Why doesnt the FAA seem to have the foresight to place a rule about this before people die????
bovineone
Jeff Lawson 0
Although a rule against cellphones while on duty would clarify their position, I'm sure there is already the expectation that controllers not become distracted while on duty. One could easily go out of control trying to create rules against every possible type of distraction... no talking to co-workers, no coffee mugs or drinks, no doodling, no wearing of shoes with shoelaces that could become untied, etc.
jimmyjoe01
Jim Rezo 0
John the only comment I have is your comment "the controller was doing something he wasn't supposed to". End of the conversation. I was not implying the controller was at fault only that it could have been prevented. Not just on the controller's part. You have to shut off your cell phone before the door closes on commercial for "interference reasons". Why should ATC be allowed to have a phone on during their watch. Thanks for your comment. However you are very wrong about my knowledge. BLOG BLOG BLOG
ViaSky
Damian Lopez 0
Everyone is focused on the wrong focal points... Anyone who has ever flown the Hudson Corridor knows that its VFR procedures are highly regulated under its terms of being a special use airspace. There are distinct altitudes that fixed wing and rotary wing aircraft are supposed to operate at as well as highly structured call-out procedures on the rivers own CTAF. Having flown it countless times myself I can tell you that the helo pilots are highly responsible and very professional... The fixed wing aircraft in the corridor are typically more of the "Weekend Warrior" type private pilots that fly the corridor with no respect for the procedures that are in place...
The controllers only have ANY authority about 1500msl and those controllers EXPECT the pilots in the corridor to be proficient on the procudures... Lastly, the controllers that do exercise authority above the corridor are also controlling Newark International and New York's Laguardia Airport... do the math -
johnmaclaren
John MacLaren 0
This is typical, someone writing & giving their opinion on something they know nothing about. This was a misadventure and nothing more. How many times have you pulled out of parking space & didn't see another car, pedestrian, or light post. Sometimes you catch it, sometimes you don't. Sure, the controller was doing something he wasn't supposed to & that can't be allowed, but that is not what caused the accident. The both pilots chose to fly VFR (most in this country do) & therefore the controller has no obligation to advise of traffic. They do so as a courtesy. The helicopter was not even talking to a controller nor in radar contact (there's nothing wrong with that) & both aircraft were not in this controller's airspace.
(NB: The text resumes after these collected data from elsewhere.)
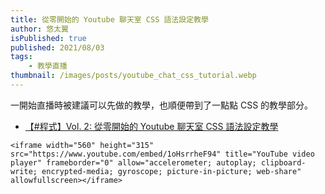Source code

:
 ```yaml
---
title: 從零開始的 Youtube 聊天室 CSS 語法設定教學
author: 悠太翼
isPublished: true
published: 2021/08/03
tags:
    - 教學直播
thumbnail: /images/posts/youtube_chat_css_tutorial.webp
---
```

一開始直播時被建議可以先做的教學，也順便帶到了一點點 CSS 的教學部分。

- [【#程式】Vol. 2: 從零開始的 Youtube 聊天室 CSS 語法設定教學](https://www.youtube.com/live/1oHsrrheF94?feature=share)

```raw
<iframe width="560" height="315" src="https://www.youtube.com/embed/1oHsrrheF94" title="YouTube video player" frameborder="0" allow="accelerometer; autoplay; clipboard-write; encrypted-media; gyroscope; picture-in-picture; web-share" allowfullscreen></iframe>
```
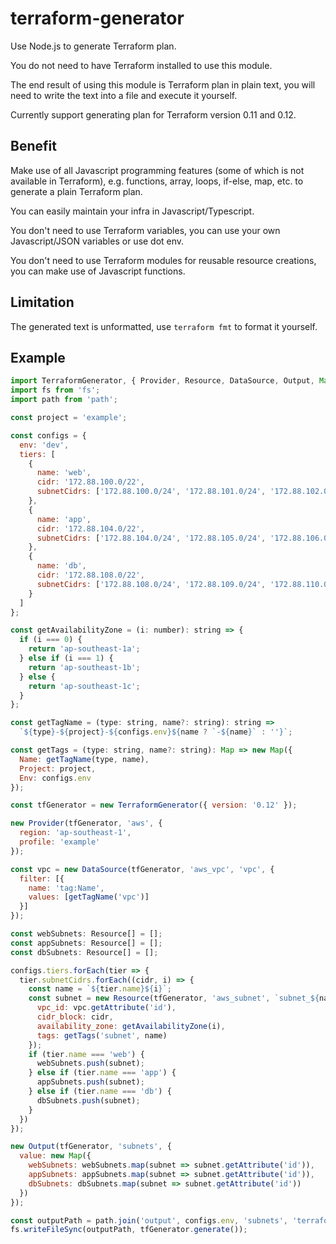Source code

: # **terraform-generator**

Use Node.js to generate Terraform plan.

You do not need to have Terraform installed to use this module.

The end result of using this module is Terraform plan in plain text, you will need to write the text into a file and execute it yourself.

Currently support generating plan for Terraform version 0.11 and 0.12.

## **Benefit**

Make use of all Javascript programming features (some of which is not available in Terraform), e.g. functions, array, loops, if-else, map, etc. to generate a plain Terraform plan.

You can easily maintain your infra in Javascript/Typescript.

You don't need to use Terraform variables, you can use your own Javascript/JSON variables or use dot env. 

You don't need to use Terraform modules for reusable resource creations, you can make use of Javascript functions.

## **Limitation**

The generated text is unformatted, use `terraform fmt` to format it yourself.

## **Example**
```javascript
import TerraformGenerator, { Provider, Resource, DataSource, Output, Map } from 'terraform-generator';
import fs from 'fs';
import path from 'path';

const project = 'example';

const configs = {
  env: 'dev',
  tiers: [
    {
      name: 'web',
      cidr: '172.88.100.0/22',
      subnetCidrs: ['172.88.100.0/24', '172.88.101.0/24', '172.88.102.0/24']
    },
    {
      name: 'app',
      cidr: '172.88.104.0/22',
      subnetCidrs: ['172.88.104.0/24', '172.88.105.0/24', '172.88.106.0/24']
    },
    {
      name: 'db',
      cidr: '172.88.108.0/22',
      subnetCidrs: ['172.88.108.0/24', '172.88.109.0/24', '172.88.110.0/24']
    }
  ]
};

const getAvailabilityZone = (i: number): string => {
  if (i === 0) {
    return 'ap-southeast-1a';
  } else if (i === 1) {
    return 'ap-southeast-1b';
  } else {
    return 'ap-southeast-1c';
  }
};

const getTagName = (type: string, name?: string): string =>
  `${type}-${project}-${configs.env}${name ? `-${name}` : ''}`;

const getTags = (type: string, name?: string): Map => new Map({
  Name: getTagName(type, name),
  Project: project,
  Env: configs.env
});

const tfGenerator = new TerraformGenerator({ version: '0.12' });

new Provider(tfGenerator, 'aws', {
  region: 'ap-southeast-1',
  profile: 'example'
});

const vpc = new DataSource(tfGenerator, 'aws_vpc', 'vpc', {
  filter: [{
    name: 'tag:Name',
    values: [getTagName('vpc')]
  }]
});

const webSubnets: Resource[] = [];
const appSubnets: Resource[] = [];
const dbSubnets: Resource[] = [];

configs.tiers.forEach(tier => {
  tier.subnetCidrs.forEach((cidr, i) => {
    const name = `${tier.name}${i}`;
    const subnet = new Resource(tfGenerator, 'aws_subnet', `subnet_${name}`, {
      vpc_id: vpc.getAttribute('id'),
      cidr_block: cidr,
      availability_zone: getAvailabilityZone(i),
      tags: getTags('subnet', name)
    });
    if (tier.name === 'web') {
      webSubnets.push(subnet);
    } else if (tier.name === 'app') {
      appSubnets.push(subnet);
    } else if (tier.name === 'db') {
      dbSubnets.push(subnet);
    }
  })
});

new Output(tfGenerator, 'subnets', {
  value: new Map({
    webSubnets: webSubnets.map(subnet => subnet.getAttribute('id')),
    appSubnets: appSubnets.map(subnet => subnet.getAttribute('id')),
    dbSubnets: dbSubnets.map(subnet => subnet.getAttribute('id'))
  })
});

const outputPath = path.join('output', configs.env, 'subnets', 'terraform.tf');
fs.writeFileSync(outputPath, tfGenerator.generate());
```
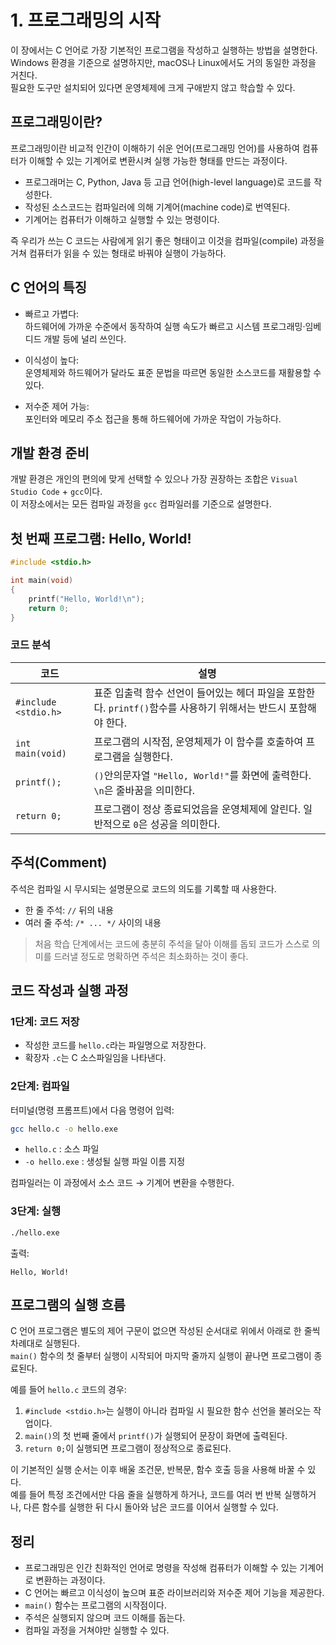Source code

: # 1. 프로그래밍의 시작

이 장에서는 C 언어로 가장 기본적인 프로그램을 작성하고 실행하는 방법을 설명한다.  
Windows 환경을 기준으로 설명하지만, macOS나 Linux에서도 거의 동일한 과정을 거친다.  
필요한 도구만 설치되어 있다면 운영체제에 크게 구애받지 않고 학습할 수 있다.

## 프로그래밍이란?

프로그래밍이란 비교적 인간이 이해하기 쉬운 언어(프로그래밍 언어)를 사용하여 컴퓨터가 이해할 수 있는 기계어로 변환시켜 실행 가능한 형태를 만드는 과정이다.

* 프로그래머는 C, Python, Java 등 고급 언어(high-level language)로 코드를 작성한다.
* 작성된 소스코드는 컴파일러에 의해 기계어(machine code)로 번역된다.
* 기계어는 컴퓨터가 이해하고 실행할 수 있는 명령이다.

즉 우리가 쓰는 C 코드는 사람에게 읽기 좋은 형태이고 이것을 컴파일(compile) 과정을 거쳐 컴퓨터가 읽을 수 있는 형태로 바꿔야 실행이 가능하다.

## C 언어의 특징

* 빠르고 가볍다:  
  하드웨어에 가까운 수준에서 동작하여 실행 속도가 빠르고 시스템 프로그래밍·임베디드 개발 등에 널리 쓰인다.

* 이식성이 높다:  
  운영체제와 하드웨어가 달라도 표준 문법을 따르면 동일한 소스코드를 재활용할 수 있다.

* 저수준 제어 가능:  
  포인터와 메모리 주소 접근을 통해 하드웨어에 가까운 작업이 가능하다.

## 개발 환경 준비

개발 환경은 개인의 편의에 맞게 선택할 수 있으나 가장 권장하는 조합은 `Visual Studio Code` + `gcc`이다.  
이 저장소에서는 모든 컴파일 과정을 `gcc` 컴파일러를 기준으로 설명한다.

## 첫 번째 프로그램: Hello, World!

```c
#include <stdio.h>

int main(void)
{
    printf("Hello, World!\n");
    return 0;
}
```

### 코드 분석

| 코드                 | 설명                                                                                                            |
| -------------------- | --------------------------------------------------------------------------------------------------------------- |
| `#include <stdio.h>` | 표준 입출력 함수 선언이 들어있는 헤더 파일을 포함한다. `printf()`함수를 사용하기 위해서는 반드시 포함해야 한다. |
| `int main(void)`     | 프로그램의 시작점, 운영체제가 이 함수를 호출하여 프로그램을 실행한다.                                           |
| `printf();`          | `()`안의문자열 `"Hello, World!"`를 화면에 출력한다. `\n`은 줄바꿈을 의미한다.                                   |
| `return 0;`          | 프로그램이 정상 종료되었음을 운영체제에 알린다. 일반적으로 `0`은 성공을 의미한다.                               |

## 주석(Comment)

주석은 컴파일 시 무시되는 설명문으로 코드의 의도를 기록할 때 사용한다.

* 한 줄 주석: `//` 뒤의 내용
* 여러 줄 주석: `/* ... */` 사이의 내용

> 처음 학습 단계에서는 코드에 충분히 주석을 달아 이해를 돕되 코드가 스스로 의미를 드러낼 정도로 명확하면 주석은 최소화하는 것이 좋다.

## 코드 작성과 실행 과정

### 1단계: 코드 저장

- 작성한 코드를 `hello.c`라는 파일명으로 저장한다.
- 확장자 `.c`는 C 소스파일임을 나타낸다.

### 2단계: 컴파일

터미널(명령 프롬프트)에서 다음 명령어 입력:

```bash
gcc hello.c -o hello.exe
```

* `hello.c` : 소스 파일
* `-o hello.exe` : 생성될 실행 파일 이름 지정

컴파일러는 이 과정에서 소스 코드 → 기계어 변환을 수행한다.

### 3단계: 실행

```bash
./hello.exe
```

출력:

```
Hello, World!
```

## 프로그램의 실행 흐름

C 언어 프로그램은 별도의 제어 구문이 없으면 작성된 순서대로 위에서 아래로 한 줄씩 차례대로 실행된다.    
`main()` 함수의 첫 줄부터 실행이 시작되어 마지막 줄까지 실행이 끝나면 프로그램이 종료된다.


예를 들어 `hello.c` 코드의 경우:

1. `#include <stdio.h>`는 실행이 아니라 컴파일 시 필요한 함수 선언을 불러오는 작업이다.
2. `main()`의 첫 번째 줄에서 `printf()`가 실행되어 문장이 화면에 출력된다.
3. `return 0;`이 실행되면 프로그램이 정상적으로 종료된다.

이 기본적인 실행 순서는 이후 배울 조건문, 반복문, 함수 호출 등을 사용해 바꿀 수 있다.  
예를 들어 특정 조건에서만 다음 줄을 실행하게 하거나, 코드를 여러 번 반복 실행하거나, 다른 함수를 실행한 뒤 다시 돌아와 남은 코드를 이어서 실행할 수 있다.

## 정리

* 프로그래밍은 인간 친화적인 언어로 명령을 작성해 컴퓨터가 이해할 수 있는 기계어로 변환하는 과정이다.
* C 언어는 빠르고 이식성이 높으며 표준 라이브러리와 저수준 제어 기능을 제공한다.
* `main()` 함수는 프로그램의 시작점이다.
* 주석은 실행되지 않으며 코드 이해를 돕는다.
* 컴파일 과정을 거쳐야만 실행할 수 있다.

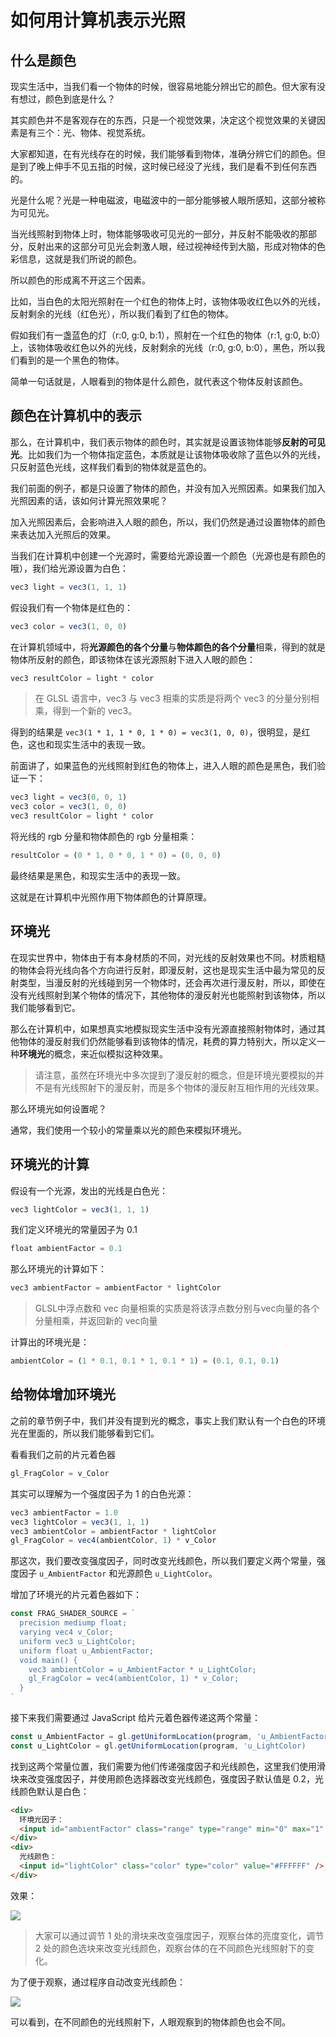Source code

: # 如何用计算机表示光照

## 什么是颜色

现实生活中，当我们看一个物体的时候，很容易地能分辨出它的颜色。但大家有没有想过，颜色到底是什么？

其实颜色并不是客观存在的东西，只是一个视觉效果，决定这个视觉效果的关键因素是有三个：光、物体、视觉系统。

大家都知道，在有光线存在的时候，我们能够看到物体，准确分辨它们的颜色。但是到了晚上伸手不见五指的时候，这时候已经没了光线，我们是看不到任何东西的。

光是什么呢？光是一种电磁波，电磁波中的一部分能够被人眼所感知，这部分被称为可见光。

当光线照射到物体上时，物体能够吸收可见光的一部分，并反射不能吸收的那部分，反射出来的这部分可见光会刺激人眼，经过视神经传到大脑，形成对物体的色彩信息，这就是我们所说的颜色。

所以颜色的形成离不开这三个因素。

比如，当白色的太阳光照射在一个红色的物体上时，该物体吸收红色以外的光线，反射剩余的光线（红色光），所以我们看到了红色的物体。

假如我们有一盏蓝色的灯（r:0, g:0, b:1），照射在一个红色的物体（r:1, g:0, b:0）上，该物体吸收红色以外的光线，反射剩余的光线（r:0, g:0, b:0），黑色，所以我们看到的是一个黑色的物体。

简单一句话就是，人眼看到的物体是什么颜色，就代表这个物体反射该颜色。

## 颜色在计算机中的表示

那么，在计算机中，我们表示物体的颜色时，其实就是设置该物体能够**反射的可见光**。比如我们为一个物体指定蓝色，本质就是让该物体吸收除了蓝色以外的光线，只反射蓝色光线，这样我们看到的物体就是蓝色的。

我们前面的例子，都是只设置了物体的颜色，并没有加入光照因素。如果我们加入光照因素的话，该如何计算光照效果呢？

加入光照因素后，会影响进入人眼的颜色，所以，我们仍然是通过设置物体的颜色来表达加入光照后的效果。

当我们在计算机中创建一个光源时，需要给光源设置一个颜色（光源也是有颜色的哦），我们给光源设置为白色：

```js
vec3 light = vec3(1, 1, 1)
```

假设我们有一个物体是红色的：

```js
vec3 color = vec3(1, 0, 0)
```

在计算机领域中，将**光源颜色的各个分量**与**物体颜色的各个分量**相乘，得到的就是物体所反射的颜色，即该物体在该光源照射下进入人眼的颜色：

```js
vec3 resultColor = light * color
```

> 在 GLSL 语言中，vec3 与 vec3 相乘的实质是将两个 vec3 的分量分别相乘，得到一个新的 vec3。

得到的结果是 `vec3(1 * 1, 1 * 0, 1 * 0) = vec3(1, 0, 0)`，很明显，是红色，这也和现实生活中的表现一致。

前面讲了，如果蓝色的光线照射到红色的物体上，进入人眼的颜色是黑色，我们验证一下：

```js
vec3 light = vec3(0, 0, 1)
vec3 color = vec3(1, 0, 0)
vec3 resultColor = light * color
```

将光线的 rgb 分量和物体颜色的 rgb 分量相乘：

```js
resultColor = (0 * 1, 0 * 0, 1 * 0) = (0, 0, 0)
```

最终结果是黑色，和现实生活中的表现一致。

这就是在计算机中光照作用下物体颜色的计算原理。

## 环境光

在现实世界中，物体由于有本身材质的不同，对光线的反射效果也不同。材质粗糙的物体会将光线向各个方向进行反射，即漫反射，这也是现实生活中最为常见的反射类型，当漫反射的光线碰到另一个物体时，还会再次进行漫反射，所以，即使在没有光线照射到某个物体的情况下，其他物体的漫反射光也能照射到该物体，所以我们能够看到它。

那么在计算机中，如果想真实地模拟现实生活中没有光源直接照射物体时，通过其他物体的漫反射我们仍然能够看到该物体的情况，耗费的算力特别大，所以定义一种**环境光**的概念，来近似模拟这种效果。

> 请注意，虽然在环境光中多次提到了漫反射的概念，但是环境光要模拟的并不是有光线照射下的漫反射，而是多个物体的漫反射互相作用的光线效果。

那么环境光如何设置呢？

通常，我们使用一个较小的常量乘以光的颜色来模拟环境光。

## 环境光的计算

假设有一个光源，发出的光线是白色光：

```js
vec3 lightColor = vec3(1, 1, 1)
```

我们定义环境光的常量因子为 0.1

```js
float ambientFactor = 0.1
```

那么环境光的计算如下：

```js
vec3 ambientFactor = ambientFactor * lightColor
```
> GLSL中浮点数和 vec 向量相乘的实质是将该浮点数分别与vec向量的各个分量相乘，并返回新的 vec向量

计算出的环境光是：

```js
ambientColor = (1 * 0.1, 0.1 * 1, 0.1 * 1) = (0.1, 0.1, 0.1)
```

## 给物体增加环境光

之前的章节例子中，我们并没有提到光的概念，事实上我们默认有一个白色的环境光在里面的，所以我们能够看到它们。

看看我们之前的片元着色器

```js
gl_FragColor = v_Color
```

其实可以理解为一个强度因子为 1 的白色光源：

```js
vec3 ambientFactor = 1.0
vec3 lightColor = vec3(1, 1, 1)
vec3 ambientColor = ambientFactor * lightColor
gl_FragColor = vec4(ambientColor, 1) * v_Color
```

那这次，我们要改变强度因子，同时改变光线颜色，所以我们要定义两个常量，强度因子 `u_AmbientFactor` 和光源颜色 `u_LightColor`。

增加了环境光的片元着色器如下：

```js
const FRAG_SHADER_SOURCE = `
  precision mediump float;
  varying vec4 v_Color;
  uniform vec3 u_LightColor;
  uniform float u_AmbientFactor;
  void main() {
    vec3 ambientColor = u_AmbientFactor * u_LightColor;
    gl_FragColor = vec4(ambientColor, 1) * v_Color;
  }
`
```
接下来我们需要通过 JavaScript 给片元着色器传递这两个常量：

```js
const u_AmbientFactor = gl.getUniformLocation(program, 'u_AmbientFactor')
const u_LightColor = gl.getUniformLocation(program, 'u_LightColor)
```

找到这两个常量位置，我们需要为他们传递强度因子和光线颜色，这里我们使用滑块来改变强度因子，并使用颜色选择器改变光线颜色，强度因子默认值是 0.2，光线颜色默认是白色：

```html
<div>
  环境光因子：
  <input id="ambientFactor" class="range" type="range" min="0" max="1" step="0.01" value="0.2" /> 
</div>
<div>
  光线颜色：
  <input id="lightColor" class="color" type="color" value="#FFFFFF" />
</div>
```

效果：

![](https://p1-jj.byteimg.com/tos-cn-i-t2oaga2asx/gold-user-assets/2018/10/10/1665d141d1c28518~tplv-t2oaga2asx-watermark.awebp)

> 大家可以通过调节 1 处的滑块来改变强度因子，观察台体的亮度变化，调节 2 处的颜色选块来改变光线颜色，观察台体的在不同颜色光线照射下的变化。

为了便于观察，通过程序自动改变光线颜色：

![](https://p1-jj.byteimg.com/tos-cn-i-t2oaga2asx/gold-user-assets/2018/10/10/1665d30d064c856f~tplv-t2oaga2asx-watermark.awebp)

可以看到，在不同颜色的光线照射下，人眼观察到的物体颜色也会不同。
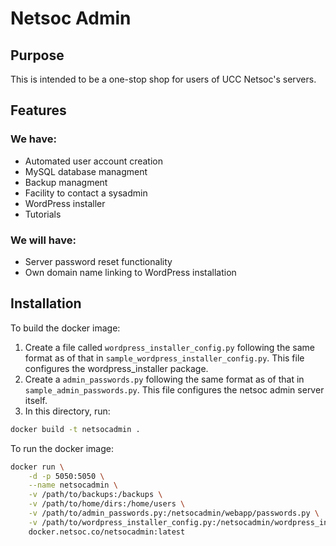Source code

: # Netsoc Admin

## Purpose

This is intended to be a one-stop shop for users of UCC Netsoc's servers.

## Features

### We have:
* Automated user account creation
* MySQL database managment
* Backup managment
* Facility to contact a sysadmin
* WordPress installer
* Tutorials

### We will have:
* Server password reset functionality
* Own domain name linking to WordPress installation

## Installation

To build the docker image:

1. Create a file called `wordpress_installer_config.py` following the same format as of that in `sample_wordpress_installer_config.py`. This file configures the wordpress_installer package. 
2. Create a `admin_passwords.py` following the same format as of that in `sample_admin_passwords.py`. This file configures the netsoc admin server itself.
3. In this directory, run:

```bash
docker build -t netsocadmin .
```

To run the docker image:

```bash
docker run \
    -d -p 5050:5050 \
    --name netsocadmin \
    -v /path/to/backups:/backups \
    -v /path/to/home/dirs:/home/users \
    -v /path/to/admin_passwords.py:/netsocadmin/webapp/passwords.py \
    -v /path/to/wordpress_installer_config.py:/netsocadmin/wordpress_installer/wordpress_installer/config.py \
    docker.netsoc.co/netsocadmin:latest
```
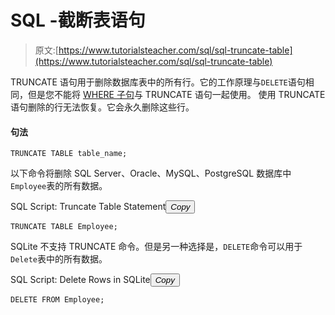 # SQL -截断表语句

> 原文:[https://www.tutorialsteacher.com/sql/sql-truncate-table](https://www.tutorialsteacher.com/sql/sql-truncate-table)

TRUNCATE 语句用于删除数据库表中的所有行。它的工作原理与`DELETE`语句相同，但是您不能将 [WHERE 子句](/sql/sql-where-clause)与 TRUNCATE 语句一起使用。 使用 TRUNCATE 语句删除的行无法恢复。它会永久删除这些行。

#### 句法

```
TRUNCATE TABLE table_name; 
```

以下命令将删除 SQL Server、Oracle、MySQL、PostgreSQL 数据库中`Employee`表的所有数据。

SQL Script: Truncate Table Statement<button class="copy-btn pull-right" title="Copy example code">*Copy*</button> 

```
TRUNCATE TABLE Employee; 
```

SQLite 不支持 TRUNCATE 命令。但是另一种选择是，`DELETE`命令可以用于`Delete`表中的所有数据。

SQL Script: Delete Rows in SQLite<button class="copy-btn pull-right" title="Copy example code">*Copy*</button> 

```
DELETE FROM Employee; 
```

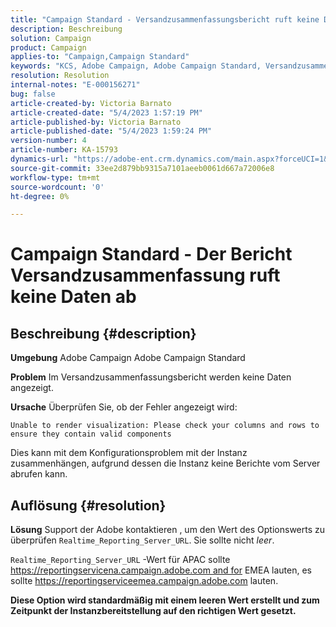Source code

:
 ```yaml
---
title: "Campaign Standard - Versandzusammenfassungsbericht ruft keine Daten ab"
description: Beschreibung
solution: Campaign
product: Campaign
applies-to: "Campaign,Campaign Standard"
keywords: "KCS, Adobe Campaign, Adobe Campaign Standard, Versandzusammenfassungsbericht, ruft keine Daten ab, Fehlerbehebung, Echtzeitberichterstellung_Server_URL"
resolution: Resolution
internal-notes: "E-000156271"
bug: false
article-created-by: Victoria Barnato
article-created-date: "5/4/2023 1:57:19 PM"
article-published-by: Victoria Barnato
article-published-date: "5/4/2023 1:59:24 PM"
version-number: 4
article-number: KA-15793
dynamics-url: "https://adobe-ent.crm.dynamics.com/main.aspx?forceUCI=1&pagetype=entityrecord&etn=knowledgearticle&id=999b4e90-83ea-ed11-a7c6-6045bd0065f9"
source-git-commit: 33ee2d879bb9315a7101aeeb0061d667a72006e8
workflow-type: tm+mt
source-wordcount: '0'
ht-degree: 0%

---
```


# Campaign Standard - Der Bericht Versandzusammenfassung ruft keine Daten ab

## Beschreibung {#description}


<b>Umgebung</b>
Adobe Campaign Adobe Campaign Standard

<b>Problem</b>
Im Versandzusammenfassungsbericht werden keine Daten angezeigt.

<b>Ursache</b>
Überprüfen Sie, ob der Fehler angezeigt wird:


```
Unable to render visualization: Please check your columns and rows to ensure they contain valid components
```


Dies kann mit dem Konfigurationsproblem mit der Instanz zusammenhängen, aufgrund dessen die Instanz keine Berichte vom Server abrufen kann.


## Auflösung {#resolution}


<b>Lösung</b>
Support der Adobe kontaktieren , um den Wert des Optionswerts zu überprüfen `Realtime_Reporting_Server_URL`. Sie sollte nicht *leer*.

`Realtime_Reporting_Server_URL` -Wert für APAC sollte https://reportingservicena.campaign.adobe.com and for EMEA lauten, es sollte https://reportingserviceemea.campaign.adobe.com lauten.

<b>Diese Option wird standardmäßig mit einem leeren Wert erstellt und zum Zeitpunkt der Instanzbereitstellung auf den richtigen Wert gesetzt.</b>
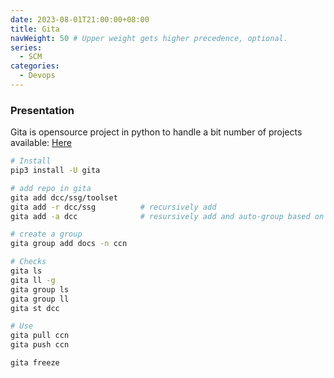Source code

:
 ```yaml
---
date: 2023-08-01T21:00:00+08:00
title: Gita
navWeight: 50 # Upper weight gets higher precedence, optional.
series:
  - SCM
categories:
  - Devops
---
```



### Presentation 

Gita is opensource project in python to handle a bit number of projects available: [Here](https://github.com/nosarthur/gita)

```bash
# Install 
pip3 install -U gita

# add repo in gita
gita add dcc/ssg/toolset
gita add -r dcc/ssg          # recursively add
gita add -a dcc              # resursively add and auto-group based on folder structure

# create a group
gita group add docs -n ccn

# Checks
gita ls
gita ll -g
gita group ls
gita group ll
gita st dcc

# Use 
gita pull ccn
gita push ccn

gita freeze
```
1 collision in 49 years, as unfortunate as it maybe, is a very good safety record if you ask me. Like I said, A MISADVENTURE.
johnmaclaren
John MacLaren 0
Jim, I was commenting on the article, not on you comments.
UK20021
VFR is VFR. See and be seen. Not much a controller could do to make pilots look where they are going. The cell phone in the controllers work area is right at stupid. Where was the supervisor and why did s/he allow the cell phone in the room in the first place??
rmchambers
rmchambers 0
If you're not looking you're not seeing and if you're not seeing you're not avoiding.

The controller is being scapegoated.

The pilot wasn't looking although it appeared in one video that the chopper climbed up into his path, the chopper pilot wasn't paying attention nor listening to the radio as his buddy at the helipad warned him of the traffic alert with no response.

Commercial sightseeing flights need 2 crew, one to fly and radios, the other as the tour guide. Giving it all to one person is asking for things to get missed.